═════ Data shown ═════

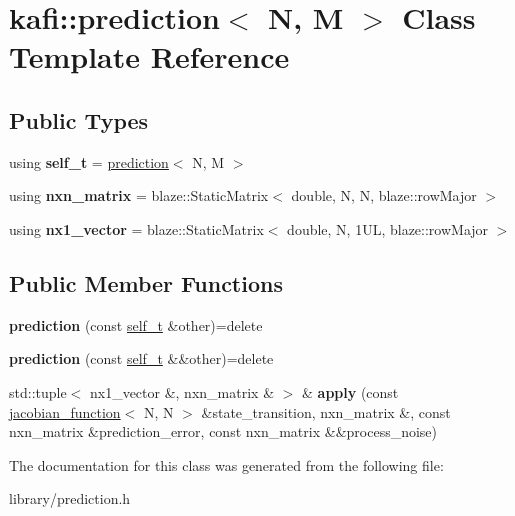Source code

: \hypertarget{classkafi_1_1prediction}{}\section{kafi\+:\+:prediction$<$ N, M $>$ Class Template Reference}
\label{classkafi_1_1prediction}
\subsection*{Public Types}
\begin{DoxyCompactItemize}
\item 
\mbox{\label{classkafi_1_1prediction_a13da3540b254c21d3f407b17d199743b}} 
using {\bfseries self\+\_\+t} = \hyperlink{classkafi_1_1prediction}{prediction}$<$ N, M $>$
\item 
\mbox{\label{classkafi_1_1prediction_ac9d5346f2aebc993eb506109e0f91579}} 
using {\bfseries nxn\+\_\+matrix} = blaze\+::\+Static\+Matrix$<$ double, N, N, blaze\+::row\+Major $>$
\item 
\mbox{\label{classkafi_1_1prediction_a47ab0d9e6057b2c34603361e2ce26e2a}} 
using {\bfseries nx1\+\_\+vector} = blaze\+::\+Static\+Matrix$<$ double, N, 1\+U\+L, blaze\+::row\+Major $>$
\end{DoxyCompactItemize}
\subsection*{Public Member Functions}
\begin{DoxyCompactItemize}
\item 
\mbox{\label{classkafi_1_1prediction_a9b40f7f169dc8db5847c845ad3afb2e7}} 
{\bfseries prediction} (const \hyperlink{classkafi_1_1prediction}{self\+\_\+t} \&other)=delete
\item 
\mbox{\label{classkafi_1_1prediction_a02a1cdfabf957cfa49590ddcb161f2ac}} 
{\bfseries prediction} (const \hyperlink{classkafi_1_1prediction}{self\+\_\+t} \&\&other)=delete
\item 
\mbox{\label{classkafi_1_1prediction_a24aa3e00565379877c5497d52f76b5e3}} 
std\+::tuple$<$ nx1\+\_\+vector \&, nxn\+\_\+matrix \& $>$ \& {\bfseries apply} (const \hyperlink{classkafi_1_1jacobian__function}{jacobian\+\_\+function}$<$ N, N $>$ \&state\+\_\+transition, nxn\+\_\+matrix \&, const nxn\+\_\+matrix \&prediction\+\_\+error, const nxn\+\_\+matrix \&\&process\+\_\+noise)
\end{DoxyCompactItemize}


The documentation for this class was generated from the following file\+:\begin{DoxyCompactItemize}
\item 
library/prediction.\+h\end{DoxyCompactItemize}
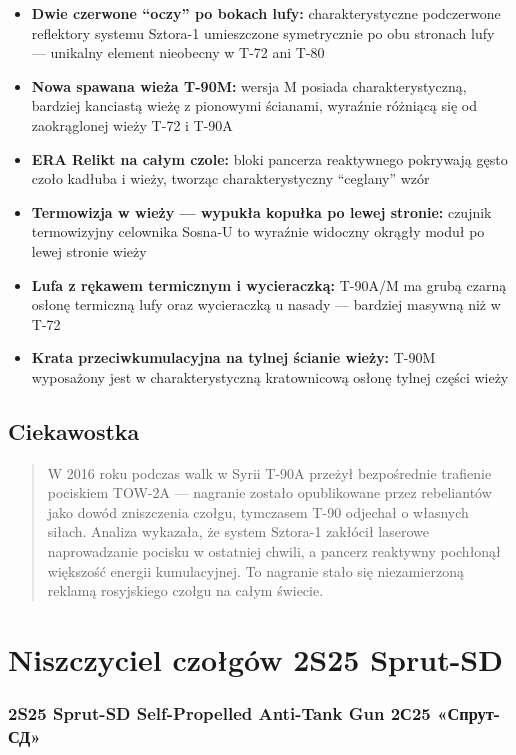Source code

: \documentclass[12pt,oneside]{book}
\providecommand{\tightlist}{%
  \setlength{\itemsep}{0pt}\setlength{\parskip}{0pt}}
\begin{document}
\begin{itemize}
\tightlist
\item
  \textbf{Dwie czerwone ``oczy'' po bokach lufy:} charakterystyczne
  podczerwone reflektory systemu Sztora-1 umieszczone symetrycznie po
  obu stronach lufy --- unikalny element nieobecny w T-72 ani T-80
\item
  \textbf{Nowa spawana wieża T-90M:} wersja M posiada charakterystyczną,
  bardziej kanciastą wieżę z pionowymi ścianami, wyraźnie różniącą się
  od zaokrąglonej wieży T-72 i T-90A
\item
  \textbf{ERA Relikt na całym czole:} bloki pancerza reaktywnego
  pokrywają gęsto czoło kadłuba i wieży, tworząc charakterystyczny
  ``ceglany'' wzór
\item
  \textbf{Termowizja w wieży --- wypukła kopułka po lewej stronie:}
  czujnik termowizyjny celownika Sosna-U to wyraźnie widoczny okrągły
  moduł po lewej stronie wieży
\item
  \textbf{Lufa z rękawem termicznym i wycieraczką:} T-90A/M ma grubą
  czarną osłonę termiczną lufy oraz wycieraczką u nasady --- bardziej
  masywną niż w T-72
\item
  \textbf{Krata przeciwkumulacyjna na tylnej ścianie wieży:} T-90M
  wyposażony jest w charakterystyczną kratownicową osłonę tylnej części
  wieży
\end{itemize}

\subsection{Ciekawostka}\label{ciekawostka-5}

\begin{quote}
W 2016 roku podczas walk w Syrii T-90A przeżył bezpośrednie trafienie
pociskiem TOW-2A --- nagranie zostało opublikowane przez rebeliantów
jako dowód zniszczenia czołgu, tymczasem T-90 odjechał o własnych
siłach. Analiza wykazała, że system Sztora-1 zakłócił laserowe
naprowadzanie pocisku w ostatniej chwili, a pancerz reaktywny pochłonął
większość energii kumulacyjnej. To nagranie stało się niezamierzoną
reklamą rosyjskiego czołgu na całym świecie.
\end{quote}

\section{Niszczyciel czołgów 2S25
Sprut-SD}\label{niszczyciel-czoux142guxf3w-2s25-sprut-sd}

\subsubsection{2S25 Sprut-SD Self-Propelled Anti-Tank Gun \textbar{}
2С25
«Спрут-СД»}\label{s25-sprut-sd-self-propelled-anti-tank-gun-2ux44125-ux441ux43fux440ux443ux442-ux441ux434}
\end{document}
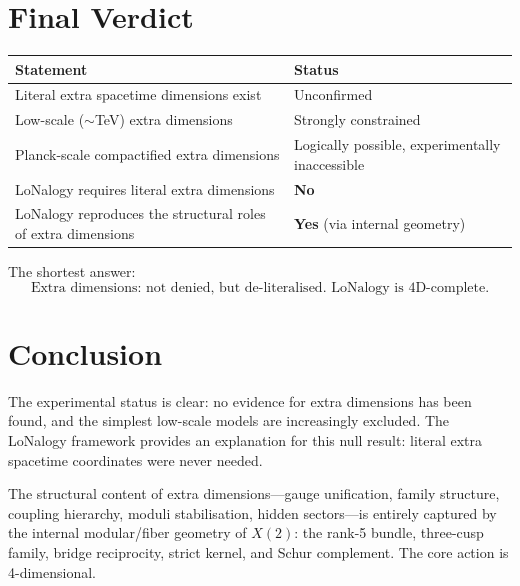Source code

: \documentclass[12pt]{article}
\theoremstyle{plain}
\theoremstyle{definition}
\numberwithin{equation}{section}
\begin{document}
\section{Final Verdict}\label{sec:verdict}

\begin{center}
\begin{tabular}{p{6cm}l}
\toprule
Statement & Status\\
\midrule
Literal extra spacetime dimensions exist
  & Unconfirmed\\
Low-scale ($\sim$TeV) extra dimensions
  & Strongly constrained\\
Planck-scale compactified extra dimensions
  & Logically possible, experimentally
  inaccessible\\
LoNalogy requires literal extra dimensions
  & \textbf{No}\\
LoNalogy reproduces the structural roles of
extra dimensions
  & \textbf{Yes} (via internal geometry)\\
\bottomrule
\end{tabular}
\end{center}

The shortest answer:
\begin{equation}
\boxed{\text{Extra dimensions: not denied, but de-literalised.
LoNalogy is 4D-complete.}}
\end{equation}


\section*{Conclusion}

The experimental status is clear: no evidence for extra dimensions
has been found, and the simplest low-scale models are increasingly
excluded.  The LoNalogy framework provides an explanation for this
null result: literal extra spacetime coordinates were never needed.

The structural content of extra dimensions---gauge unification,
family structure, coupling hierarchy, moduli stabilisation, hidden
sectors---is entirely captured by the internal modular/fiber geometry
of $X(2)$: the rank-5 bundle, three-cusp family, bridge reciprocity,
strict kernel, and Schur complement.  The core action is 4-dimensional.
\end{document}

═════

* [Prompt] Copy each line above holding "nagranie".

* [Solution]
pociskiem TOW-2A --- nagranie zostało opublikowane przez rebeliantów
większość energii kumulacyjnej. To nagranie stało się niezamierzoną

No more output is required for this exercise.